If the rules for what counts as climate finance are not quickly set right, the Green Climate Fund could also end up supporting climate polluting projects masquerading as climate finance
But, technically, Japan did nothing wrong. Why? Because, under the UN Framework Convention on Climate Change, countries have not agreed to any rules for what may, or may not, count as climate finance. It’s a free-for-all, with every country deciding for itself what gets deemed climate finance – much to the chagrin of many developing countries and, more generally, anyone concerned with averting climate catastrophe.
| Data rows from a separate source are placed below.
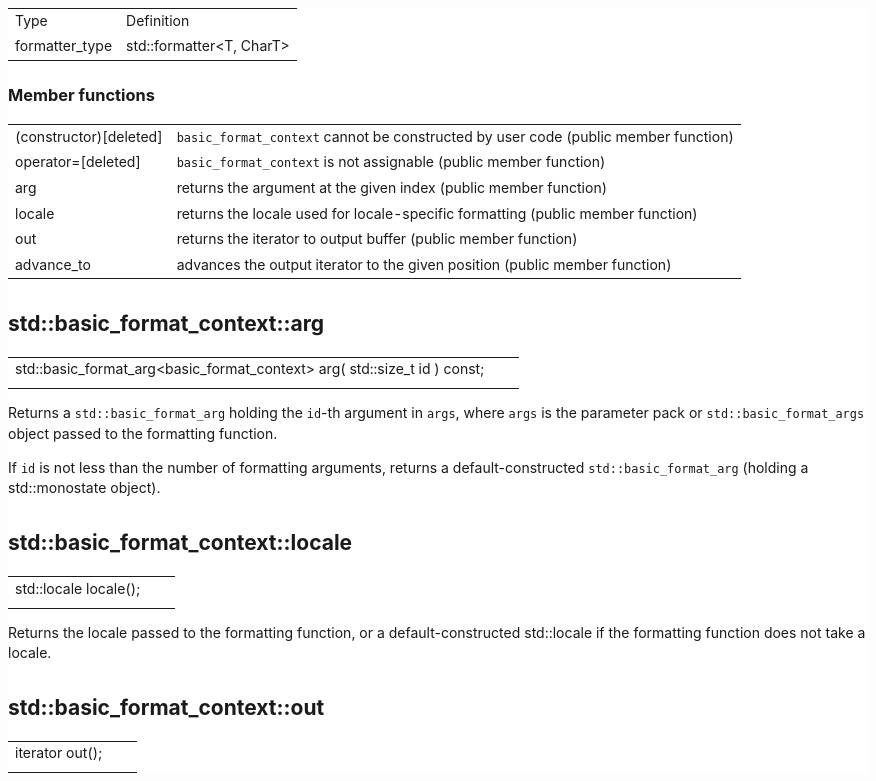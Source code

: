 |  |  |
| --- | --- |
| Type | Definition |
| formatter_type<T> | std::formatter<T, CharT> |

### Member functions

|  |  |
| --- | --- |
| (constructor)[deleted] | `basic_format_context` cannot be constructed by user code   (public member function) |
| operator=[deleted] | `basic_format_context` is not assignable   (public member function) |
| arg | returns the argument at the given index   (public member function) |
| locale | returns the locale used for locale-specific formatting   (public member function) |
| out | returns the iterator to output buffer   (public member function) |
| advance_to | advances the output iterator to the given position   (public member function) |

## std::basic_format_context::arg

|  |  |  |
| --- | --- | --- |
| std::basic_format_arg<basic_format_context> arg( std::size_t id ) const; |  |  |
|  |  |  |

Returns a `std::basic_format_arg` holding the `id`-th argument in `args`, where `args` is the parameter pack or `std::basic_format_args` object passed to the formatting function.

If `id` is not less than the number of formatting arguments, returns a default-constructed `std::basic_format_arg` (holding a std::monostate object).

## std::basic_format_context::locale

|  |  |  |
| --- | --- | --- |
| std::locale locale(); |  |  |
|  |  |  |

Returns the locale passed to the formatting function, or a default-constructed std::locale if the formatting function does not take a locale.

## std::basic_format_context::out

|  |  |  |
| --- | --- | --- |
| iterator out(); |  |  |
|  |  |  |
And if the rules for what counts as climate finance are not quickly set right, the new Green Climate Fund, the world’s premier multilateral climate institution, could also end up supporting climate polluting projects masquerading as climate finance. To prevent such a travesty from occurring, Southern movements and organisations have taken the lead in calling for dirty energy to be specifically excluded from the GCF. A letter sent to the GCF board from several hundred of them, plus supporters in the North, states:
We urge you to make it an explicit policy…that GCF funds will not be used directly or indirectly for financing fossil fuel and other harmful energy projects or programs. We note with grave concern and alarm how other international financial institutions include these types of projects in their climate and energy financing, under the logic of “lower carbon” energy and switching to “lower emissions” fuels. Financing any fossil fuels and harmful energy through the Green Climate Fund is unacceptable.
But there are already danger signs ahead. Japan, for instance, has spoken out at the GCF board in favour of a fund that is “technology neutral” – ie. able to support fossil fuels – as have China and Denmark.
If Japan’s “climate finance” for Mitsui and Tokyo Electric Power Company is upheld as legitimate, there is a real risk that the GCF could turn into a “Greedy Corporate Fund,” as activists have deemed such an outcome – built to serve the needs of General Electric, BNP Paribas and Goldman Sachs rather than small-scale farmers, waste-pickers and other ordinary folks in developing countries.
There is a real risk that the GCF could turn into a “Greedy Corporate Fund”
That risk stems in part from the temptation to ensure that the GCF focuses on leveraging private finance. An over-emphasis on engaging the private sector could pervert the GCF in dangerous ways. First, it would give short shrift to adaptation, which is likely to offer few commercially profitable opportunities. Second, it would tend to bypass low and lower-middle income countries, as well as marginalised communities in all developing countries.
Finally, Japan’s allowance of its purported “climate finance” to support socially and environmentally harmful projects could be something we see repeated at the GCF. At least at the beginning, the GCF is likely to rely heavily on financial intermediaries to disburse funding and uphold environmental and social safeguards.
But if those partner institutions have neither the ability, nor the willingness or clear incentives to uphold high environmental and social standards, we could see a repeat of what has happened at the International Finance Corporation. A damning internal audit found that in most cases when the IFC uses financial intermediaries to disburse funds, recipient corporations simply carry on with business as usual, rather than improving their sustainability practices. Worryingly, the US has proposed to “fast track” Equator Principles banks as accredited GCF intermediaries – even though the EPs have practically no eligibility requirements for signing up, and no process for delisting if banks fail to implement them.
Fortunately, given that the Fund is still in the design stage, there is still time to get the GCF rules right. But time is tight. If the GCF is allowed to support projects that increase fossil fuel dependency, prioritise the needs of Wall Street and multinational corporations, or harm people and ecosystems, it will be a huge blow to the world’s newest, arguably most important climate fund. As one of the first points of order at its first meeting of 2015, the GCF board should adopt an exclusion list that forbids any financing of fossil fuels. Full stop.